Task inputs.
-- -- --

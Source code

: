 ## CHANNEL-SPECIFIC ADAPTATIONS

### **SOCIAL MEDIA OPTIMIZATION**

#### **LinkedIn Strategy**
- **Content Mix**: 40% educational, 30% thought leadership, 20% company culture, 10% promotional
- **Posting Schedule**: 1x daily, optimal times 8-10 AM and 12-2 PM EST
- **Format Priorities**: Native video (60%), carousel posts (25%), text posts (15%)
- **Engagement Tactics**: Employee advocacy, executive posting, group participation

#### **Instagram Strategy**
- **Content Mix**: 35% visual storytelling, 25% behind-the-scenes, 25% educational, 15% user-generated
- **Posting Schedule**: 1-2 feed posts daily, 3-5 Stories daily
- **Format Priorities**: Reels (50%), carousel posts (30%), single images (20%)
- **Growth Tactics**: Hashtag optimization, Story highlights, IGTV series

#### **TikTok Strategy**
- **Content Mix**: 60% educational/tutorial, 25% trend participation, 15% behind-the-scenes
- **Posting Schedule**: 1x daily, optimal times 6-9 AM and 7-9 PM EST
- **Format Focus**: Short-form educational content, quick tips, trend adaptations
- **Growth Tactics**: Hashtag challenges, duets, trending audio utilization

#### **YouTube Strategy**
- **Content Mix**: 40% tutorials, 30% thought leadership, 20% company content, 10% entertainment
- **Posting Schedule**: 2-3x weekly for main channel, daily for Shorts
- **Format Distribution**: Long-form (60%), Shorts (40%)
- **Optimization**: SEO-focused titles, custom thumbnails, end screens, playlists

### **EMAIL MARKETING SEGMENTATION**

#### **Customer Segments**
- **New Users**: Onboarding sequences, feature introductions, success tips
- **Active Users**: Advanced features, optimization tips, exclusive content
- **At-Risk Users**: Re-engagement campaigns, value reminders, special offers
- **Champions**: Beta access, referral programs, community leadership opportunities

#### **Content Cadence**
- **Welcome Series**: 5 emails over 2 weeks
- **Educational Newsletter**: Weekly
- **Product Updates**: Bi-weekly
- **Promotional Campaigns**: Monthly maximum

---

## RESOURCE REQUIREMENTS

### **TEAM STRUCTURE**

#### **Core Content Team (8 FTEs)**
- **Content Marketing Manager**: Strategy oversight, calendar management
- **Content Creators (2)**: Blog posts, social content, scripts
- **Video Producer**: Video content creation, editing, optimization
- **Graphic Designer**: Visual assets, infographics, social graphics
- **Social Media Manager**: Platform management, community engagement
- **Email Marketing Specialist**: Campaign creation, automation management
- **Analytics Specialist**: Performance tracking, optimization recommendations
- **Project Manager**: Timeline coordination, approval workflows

-- -- --

Exercise brief. Precisely the lines between those holding "#### **Content Cadence**" and "- **Social Media", inclusive, are to be reproduced from the listing above, with nothing added.

Reply to the task.
#### **Content Cadence**
- **Welcome Series**: 5 emails over 2 weeks
- **Educational Newsletter**: Weekly
- **Product Updates**: Bi-weekly
- **Promotional Campaigns**: Monthly maximum

---

## RESOURCE REQUIREMENTS

### **TEAM STRUCTURE**

#### **Core Content Team (8 FTEs)**
- **Content Marketing Manager**: Strategy oversight, calendar management
- **Content Creators (2)**: Blog posts, social content, scripts
- **Video Producer**: Video content creation, editing, optimization
- **Graphic Designer**: Visual assets, infographics, social graphics
- **Social Media Manager**: Platform management, community engagement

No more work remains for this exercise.